- Task input -

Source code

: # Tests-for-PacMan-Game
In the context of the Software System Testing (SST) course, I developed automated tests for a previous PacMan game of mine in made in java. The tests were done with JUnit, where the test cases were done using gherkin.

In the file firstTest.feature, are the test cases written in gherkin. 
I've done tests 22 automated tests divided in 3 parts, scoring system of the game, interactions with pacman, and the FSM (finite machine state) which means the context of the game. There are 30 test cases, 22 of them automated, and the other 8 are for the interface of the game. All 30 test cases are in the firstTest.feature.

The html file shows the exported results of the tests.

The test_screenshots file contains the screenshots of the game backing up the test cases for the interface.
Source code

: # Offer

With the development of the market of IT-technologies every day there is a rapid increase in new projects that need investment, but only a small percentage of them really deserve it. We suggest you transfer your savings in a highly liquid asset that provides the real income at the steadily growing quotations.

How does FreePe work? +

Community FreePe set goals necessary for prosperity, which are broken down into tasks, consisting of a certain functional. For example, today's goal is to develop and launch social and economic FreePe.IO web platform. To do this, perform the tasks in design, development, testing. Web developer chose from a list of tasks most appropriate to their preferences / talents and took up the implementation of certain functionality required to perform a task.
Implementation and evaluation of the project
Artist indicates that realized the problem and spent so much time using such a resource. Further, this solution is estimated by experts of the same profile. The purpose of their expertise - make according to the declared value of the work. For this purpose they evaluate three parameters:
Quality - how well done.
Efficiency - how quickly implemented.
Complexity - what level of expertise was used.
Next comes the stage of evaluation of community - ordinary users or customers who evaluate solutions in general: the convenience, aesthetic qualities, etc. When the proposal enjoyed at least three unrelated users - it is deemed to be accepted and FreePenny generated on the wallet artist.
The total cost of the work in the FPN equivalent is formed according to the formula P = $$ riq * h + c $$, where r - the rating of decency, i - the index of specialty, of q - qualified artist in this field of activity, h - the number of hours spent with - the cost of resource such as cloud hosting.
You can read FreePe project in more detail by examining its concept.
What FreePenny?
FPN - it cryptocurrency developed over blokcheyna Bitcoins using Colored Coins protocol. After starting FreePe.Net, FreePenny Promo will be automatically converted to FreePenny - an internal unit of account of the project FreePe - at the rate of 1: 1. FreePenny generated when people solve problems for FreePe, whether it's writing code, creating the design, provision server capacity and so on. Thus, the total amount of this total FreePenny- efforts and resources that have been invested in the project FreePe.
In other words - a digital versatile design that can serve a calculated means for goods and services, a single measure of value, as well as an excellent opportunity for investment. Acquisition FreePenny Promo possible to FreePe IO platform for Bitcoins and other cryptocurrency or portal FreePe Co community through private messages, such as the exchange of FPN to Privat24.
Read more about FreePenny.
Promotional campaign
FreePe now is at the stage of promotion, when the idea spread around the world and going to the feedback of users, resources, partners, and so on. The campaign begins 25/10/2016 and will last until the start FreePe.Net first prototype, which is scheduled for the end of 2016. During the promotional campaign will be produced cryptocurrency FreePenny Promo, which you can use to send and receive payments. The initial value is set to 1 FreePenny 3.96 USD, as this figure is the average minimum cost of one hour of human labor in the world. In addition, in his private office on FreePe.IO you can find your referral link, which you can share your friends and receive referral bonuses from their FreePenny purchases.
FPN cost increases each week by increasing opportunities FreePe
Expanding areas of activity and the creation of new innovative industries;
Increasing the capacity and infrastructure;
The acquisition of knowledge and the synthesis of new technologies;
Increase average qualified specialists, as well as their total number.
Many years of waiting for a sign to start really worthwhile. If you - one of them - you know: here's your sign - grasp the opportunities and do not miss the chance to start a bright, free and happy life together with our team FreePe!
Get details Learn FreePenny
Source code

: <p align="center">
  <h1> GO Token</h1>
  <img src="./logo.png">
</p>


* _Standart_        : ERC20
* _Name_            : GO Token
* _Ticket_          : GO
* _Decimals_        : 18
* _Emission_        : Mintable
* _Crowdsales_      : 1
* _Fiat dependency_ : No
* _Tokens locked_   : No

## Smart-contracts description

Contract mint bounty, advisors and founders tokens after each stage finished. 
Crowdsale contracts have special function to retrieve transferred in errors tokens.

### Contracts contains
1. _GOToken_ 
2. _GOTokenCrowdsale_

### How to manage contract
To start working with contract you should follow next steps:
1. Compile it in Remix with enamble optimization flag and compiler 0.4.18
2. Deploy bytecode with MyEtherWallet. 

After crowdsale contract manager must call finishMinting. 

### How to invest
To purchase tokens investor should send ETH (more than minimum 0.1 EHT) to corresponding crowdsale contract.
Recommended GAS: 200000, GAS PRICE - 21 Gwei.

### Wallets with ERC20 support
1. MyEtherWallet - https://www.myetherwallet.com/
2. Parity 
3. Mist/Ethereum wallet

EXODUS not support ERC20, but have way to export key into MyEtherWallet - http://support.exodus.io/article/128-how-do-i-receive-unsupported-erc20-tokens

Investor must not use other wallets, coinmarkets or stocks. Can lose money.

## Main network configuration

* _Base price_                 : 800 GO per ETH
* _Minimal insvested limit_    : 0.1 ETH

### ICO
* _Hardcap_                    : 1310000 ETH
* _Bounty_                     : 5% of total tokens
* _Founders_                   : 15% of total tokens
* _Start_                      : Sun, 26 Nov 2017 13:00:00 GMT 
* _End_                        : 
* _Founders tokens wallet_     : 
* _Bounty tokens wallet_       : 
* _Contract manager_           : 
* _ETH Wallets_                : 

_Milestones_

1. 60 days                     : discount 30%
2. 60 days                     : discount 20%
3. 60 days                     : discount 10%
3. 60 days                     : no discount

- Brief -
Give back exactly the lines of the listing above that run from the line with "The total cost" to the line with "Increase average qualified", inclusive.

- Result -
The total cost of the work in the FPN equivalent is formed according to the formula P = $$ riq * h + c $$, where r - the rating of decency, i - the index of specialty, of q - qualified artist in this field of activity, h - the number of hours spent with - the cost of resource such as cloud hosting.
You can read FreePe project in more detail by examining its concept.
What FreePenny?
FPN - it cryptocurrency developed over blokcheyna Bitcoins using Colored Coins protocol. After starting FreePe.Net, FreePenny Promo will be automatically converted to FreePenny - an internal unit of account of the project FreePe - at the rate of 1: 1. FreePenny generated when people solve problems for FreePe, whether it's writing code, creating the design, provision server capacity and so on. Thus, the total amount of this total FreePenny- efforts and resources that have been invested in the project FreePe.
In other words - a digital versatile design that can serve a calculated means for goods and services, a single measure of value, as well as an excellent opportunity for investment. Acquisition FreePenny Promo possible to FreePe IO platform for Bitcoins and other cryptocurrency or portal FreePe Co community through private messages, such as the exchange of FPN to Privat24.
Read more about FreePenny.
Promotional campaign
FreePe now is at the stage of promotion, when the idea spread around the world and going to the feedback of users, resources, partners, and so on. The campaign begins 25/10/2016 and will last until the start FreePe.Net first prototype, which is scheduled for the end of 2016. During the promotional campaign will be produced cryptocurrency FreePenny Promo, which you can use to send and receive payments. The initial value is set to 1 FreePenny 3.96 USD, as this figure is the average minimum cost of one hour of human labor in the world. In addition, in his private office on FreePe.IO you can find your referral link, which you can share your friends and receive referral bonuses from their FreePenny purchases.
FPN cost increases each week by increasing opportunities FreePe
Expanding areas of activity and the creation of new innovative industries;
Increasing the capacity and infrastructure;
The acquisition of knowledge and the synthesis of new technologies;
Increase average qualified specialists, as well as their total number.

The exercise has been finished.